-- Opening Marker --
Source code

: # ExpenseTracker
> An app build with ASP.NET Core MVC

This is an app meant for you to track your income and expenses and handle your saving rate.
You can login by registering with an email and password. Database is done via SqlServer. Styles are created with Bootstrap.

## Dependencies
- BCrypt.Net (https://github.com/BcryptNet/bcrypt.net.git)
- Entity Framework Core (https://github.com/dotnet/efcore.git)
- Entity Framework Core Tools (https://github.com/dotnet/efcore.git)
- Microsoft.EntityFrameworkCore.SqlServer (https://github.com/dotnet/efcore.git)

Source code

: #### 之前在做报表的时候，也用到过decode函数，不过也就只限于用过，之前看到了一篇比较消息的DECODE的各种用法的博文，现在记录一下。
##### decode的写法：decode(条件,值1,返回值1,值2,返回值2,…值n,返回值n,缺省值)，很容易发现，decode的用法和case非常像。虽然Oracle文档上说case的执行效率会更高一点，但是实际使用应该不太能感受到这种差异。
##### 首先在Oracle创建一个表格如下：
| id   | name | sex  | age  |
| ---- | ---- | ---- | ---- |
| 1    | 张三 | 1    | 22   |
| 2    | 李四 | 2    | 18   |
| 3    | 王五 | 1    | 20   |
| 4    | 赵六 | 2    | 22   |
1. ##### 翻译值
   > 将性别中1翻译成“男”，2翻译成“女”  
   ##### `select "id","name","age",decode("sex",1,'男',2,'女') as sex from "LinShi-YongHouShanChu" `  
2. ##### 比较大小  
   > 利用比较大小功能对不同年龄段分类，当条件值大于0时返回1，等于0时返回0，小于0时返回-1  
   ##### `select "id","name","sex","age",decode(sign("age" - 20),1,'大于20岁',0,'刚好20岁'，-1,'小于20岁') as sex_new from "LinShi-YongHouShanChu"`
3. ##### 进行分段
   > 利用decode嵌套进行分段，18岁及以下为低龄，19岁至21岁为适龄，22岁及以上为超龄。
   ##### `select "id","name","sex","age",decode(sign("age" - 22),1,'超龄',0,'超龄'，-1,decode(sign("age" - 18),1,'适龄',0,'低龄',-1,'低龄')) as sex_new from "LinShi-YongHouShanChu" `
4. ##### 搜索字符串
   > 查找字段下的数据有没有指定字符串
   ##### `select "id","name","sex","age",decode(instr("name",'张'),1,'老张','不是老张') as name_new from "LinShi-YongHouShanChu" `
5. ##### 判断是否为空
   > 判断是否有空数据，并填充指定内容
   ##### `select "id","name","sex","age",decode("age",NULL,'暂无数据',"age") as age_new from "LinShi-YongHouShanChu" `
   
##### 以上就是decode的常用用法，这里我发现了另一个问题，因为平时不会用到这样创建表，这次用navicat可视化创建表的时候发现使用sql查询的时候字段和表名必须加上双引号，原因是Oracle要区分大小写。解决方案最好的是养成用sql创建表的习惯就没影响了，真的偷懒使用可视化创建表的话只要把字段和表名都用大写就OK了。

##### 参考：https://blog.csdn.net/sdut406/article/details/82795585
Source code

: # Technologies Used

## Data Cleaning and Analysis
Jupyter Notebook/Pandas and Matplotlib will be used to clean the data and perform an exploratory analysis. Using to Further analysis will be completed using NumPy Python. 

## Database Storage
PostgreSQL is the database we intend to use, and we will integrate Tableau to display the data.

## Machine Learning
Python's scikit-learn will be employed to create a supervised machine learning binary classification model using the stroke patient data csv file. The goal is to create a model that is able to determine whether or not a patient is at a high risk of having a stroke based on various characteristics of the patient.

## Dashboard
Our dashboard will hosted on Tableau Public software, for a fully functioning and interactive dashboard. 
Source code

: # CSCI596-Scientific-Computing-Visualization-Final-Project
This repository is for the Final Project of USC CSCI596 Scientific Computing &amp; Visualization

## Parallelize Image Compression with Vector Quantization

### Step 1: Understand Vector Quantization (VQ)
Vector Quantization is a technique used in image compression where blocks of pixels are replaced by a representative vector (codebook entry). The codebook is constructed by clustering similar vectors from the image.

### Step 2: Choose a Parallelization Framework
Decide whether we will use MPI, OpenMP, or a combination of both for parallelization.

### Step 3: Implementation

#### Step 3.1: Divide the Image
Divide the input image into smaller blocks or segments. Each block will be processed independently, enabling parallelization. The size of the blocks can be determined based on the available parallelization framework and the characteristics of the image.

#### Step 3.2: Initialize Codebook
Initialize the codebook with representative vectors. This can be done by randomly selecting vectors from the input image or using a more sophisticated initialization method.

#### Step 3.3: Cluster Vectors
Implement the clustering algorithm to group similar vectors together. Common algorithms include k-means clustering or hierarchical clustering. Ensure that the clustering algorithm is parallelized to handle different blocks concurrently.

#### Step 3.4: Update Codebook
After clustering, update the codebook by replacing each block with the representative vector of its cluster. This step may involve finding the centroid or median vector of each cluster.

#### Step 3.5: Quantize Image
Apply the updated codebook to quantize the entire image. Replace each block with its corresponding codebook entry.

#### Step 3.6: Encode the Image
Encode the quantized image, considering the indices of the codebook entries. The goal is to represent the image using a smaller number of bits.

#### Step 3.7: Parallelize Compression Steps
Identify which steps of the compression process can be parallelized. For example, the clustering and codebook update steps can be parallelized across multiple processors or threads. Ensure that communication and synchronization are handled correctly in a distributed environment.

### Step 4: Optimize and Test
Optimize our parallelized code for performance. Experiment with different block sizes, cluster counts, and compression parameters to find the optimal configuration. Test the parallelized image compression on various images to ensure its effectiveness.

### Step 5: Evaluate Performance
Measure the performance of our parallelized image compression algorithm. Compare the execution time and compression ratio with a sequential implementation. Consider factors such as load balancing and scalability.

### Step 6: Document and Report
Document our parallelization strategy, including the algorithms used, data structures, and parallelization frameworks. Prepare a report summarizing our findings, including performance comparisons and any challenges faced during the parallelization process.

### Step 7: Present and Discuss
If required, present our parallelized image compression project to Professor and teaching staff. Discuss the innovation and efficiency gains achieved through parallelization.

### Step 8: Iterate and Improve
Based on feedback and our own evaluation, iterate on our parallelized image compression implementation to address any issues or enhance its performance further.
-- Closing Marker --
## TASK PROMPT
Make a word-for-word copy of the records.

## TASK RESULT
Source code

: # ExpenseTracker
> An app build with ASP.NET Core MVC

This is an app meant for you to track your income and expenses and handle your saving rate.
You can login by registering with an email and password. Database is done via SqlServer. Styles are created with Bootstrap.

## Dependencies
- BCrypt.Net (https://github.com/BcryptNet/bcrypt.net.git)
- Entity Framework Core (https://github.com/dotnet/efcore.git)
- Entity Framework Core Tools (https://github.com/dotnet/efcore.git)
- Microsoft.EntityFrameworkCore.SqlServer (https://github.com/dotnet/efcore.git)

Source code

: #### 之前在做报表的时候，也用到过decode函数，不过也就只限于用过，之前看到了一篇比较消息的DECODE的各种用法的博文，现在记录一下。
##### decode的写法：decode(条件,值1,返回值1,值2,返回值2,…值n,返回值n,缺省值)，很容易发现，decode的用法和case非常像。虽然Oracle文档上说case的执行效率会更高一点，但是实际使用应该不太能感受到这种差异。
##### 首先在Oracle创建一个表格如下：
| id   | name | sex  | age  |
| ---- | ---- | ---- | ---- |
| 1    | 张三 | 1    | 22   |
| 2    | 李四 | 2    | 18   |
| 3    | 王五 | 1    | 20   |
| 4    | 赵六 | 2    | 22   |
1. ##### 翻译值
   > 将性别中1翻译成“男”，2翻译成“女”  
   ##### `select "id","name","age",decode("sex",1,'男',2,'女') as sex from "LinShi-YongHouShanChu" `  
2. ##### 比较大小  
   > 利用比较大小功能对不同年龄段分类，当条件值大于0时返回1，等于0时返回0，小于0时返回-1  
   ##### `select "id","name","sex","age",decode(sign("age" - 20),1,'大于20岁',0,'刚好20岁'，-1,'小于20岁') as sex_new from "LinShi-YongHouShanChu"`
3. ##### 进行分段
   > 利用decode嵌套进行分段，18岁及以下为低龄，19岁至21岁为适龄，22岁及以上为超龄。
   ##### `select "id","name","sex","age",decode(sign("age" - 22),1,'超龄',0,'超龄'，-1,decode(sign("age" - 18),1,'适龄',0,'低龄',-1,'低龄')) as sex_new from "LinShi-YongHouShanChu" `
4. ##### 搜索字符串
   > 查找字段下的数据有没有指定字符串
   ##### `select "id","name","sex","age",decode(instr("name",'张'),1,'老张','不是老张') as name_new from "LinShi-YongHouShanChu" `
5. ##### 判断是否为空
   > 判断是否有空数据，并填充指定内容
   ##### `select "id","name","sex","age",decode("age",NULL,'暂无数据',"age") as age_new from "LinShi-YongHouShanChu" `
   
##### 以上就是decode的常用用法，这里我发现了另一个问题，因为平时不会用到这样创建表，这次用navicat可视化创建表的时候发现使用sql查询的时候字段和表名必须加上双引号，原因是Oracle要区分大小写。解决方案最好的是养成用sql创建表的习惯就没影响了，真的偷懒使用可视化创建表的话只要把字段和表名都用大写就OK了。

##### 参考：https://blog.csdn.net/sdut406/article/details/82795585
Source code

: # Technologies Used

## Data Cleaning and Analysis
Jupyter Notebook/Pandas and Matplotlib will be used to clean the data and perform an exploratory analysis. Using to Further analysis will be completed using NumPy Python. 

## Database Storage
PostgreSQL is the database we intend to use, and we will integrate Tableau to display the data.

## Machine Learning
Python's scikit-learn will be employed to create a supervised machine learning binary classification model using the stroke patient data csv file. The goal is to create a model that is able to determine whether or not a patient is at a high risk of having a stroke based on various characteristics of the patient.

## Dashboard
Our dashboard will hosted on Tableau Public software, for a fully functioning and interactive dashboard. 
Source code

: # CSCI596-Scientific-Computing-Visualization-Final-Project
This repository is for the Final Project of USC CSCI596 Scientific Computing &amp; Visualization

## Parallelize Image Compression with Vector Quantization

### Step 1: Understand Vector Quantization (VQ)
Vector Quantization is a technique used in image compression where blocks of pixels are replaced by a representative vector (codebook entry). The codebook is constructed by clustering similar vectors from the image.

### Step 2: Choose a Parallelization Framework
Decide whether we will use MPI, OpenMP, or a combination of both for parallelization.

### Step 3: Implementation

#### Step 3.1: Divide the Image
Divide the input image into smaller blocks or segments. Each block will be processed independently, enabling parallelization. The size of the blocks can be determined based on the available parallelization framework and the characteristics of the image.

#### Step 3.2: Initialize Codebook
Initialize the codebook with representative vectors. This can be done by randomly selecting vectors from the input image or using a more sophisticated initialization method.

#### Step 3.3: Cluster Vectors
Implement the clustering algorithm to group similar vectors together. Common algorithms include k-means clustering or hierarchical clustering. Ensure that the clustering algorithm is parallelized to handle different blocks concurrently.

#### Step 3.4: Update Codebook
After clustering, update the codebook by replacing each block with the representative vector of its cluster. This step may involve finding the centroid or median vector of each cluster.

#### Step 3.5: Quantize Image
Apply the updated codebook to quantize the entire image. Replace each block with its corresponding codebook entry.

#### Step 3.6: Encode the Image
Encode the quantized image, considering the indices of the codebook entries. The goal is to represent the image using a smaller number of bits.

#### Step 3.7: Parallelize Compression Steps
Identify which steps of the compression process can be parallelized. For example, the clustering and codebook update steps can be parallelized across multiple processors or threads. Ensure that communication and synchronization are handled correctly in a distributed environment.

### Step 4: Optimize and Test
Optimize our parallelized code for performance. Experiment with different block sizes, cluster counts, and compression parameters to find the optimal configuration. Test the parallelized image compression on various images to ensure its effectiveness.

### Step 5: Evaluate Performance
Measure the performance of our parallelized image compression algorithm. Compare the execution time and compression ratio with a sequential implementation. Consider factors such as load balancing and scalability.

### Step 6: Document and Report
Document our parallelization strategy, including the algorithms used, data structures, and parallelization frameworks. Prepare a report summarizing our findings, including performance comparisons and any challenges faced during the parallelization process.

### Step 7: Present and Discuss
If required, present our parallelized image compression project to Professor and teaching staff. Discuss the innovation and efficiency gains achieved through parallelization.

### Step 8: Iterate and Improve
Based on feedback and our own evaluation, iterate on our parallelized image compression implementation to address any issues or enhance its performance further.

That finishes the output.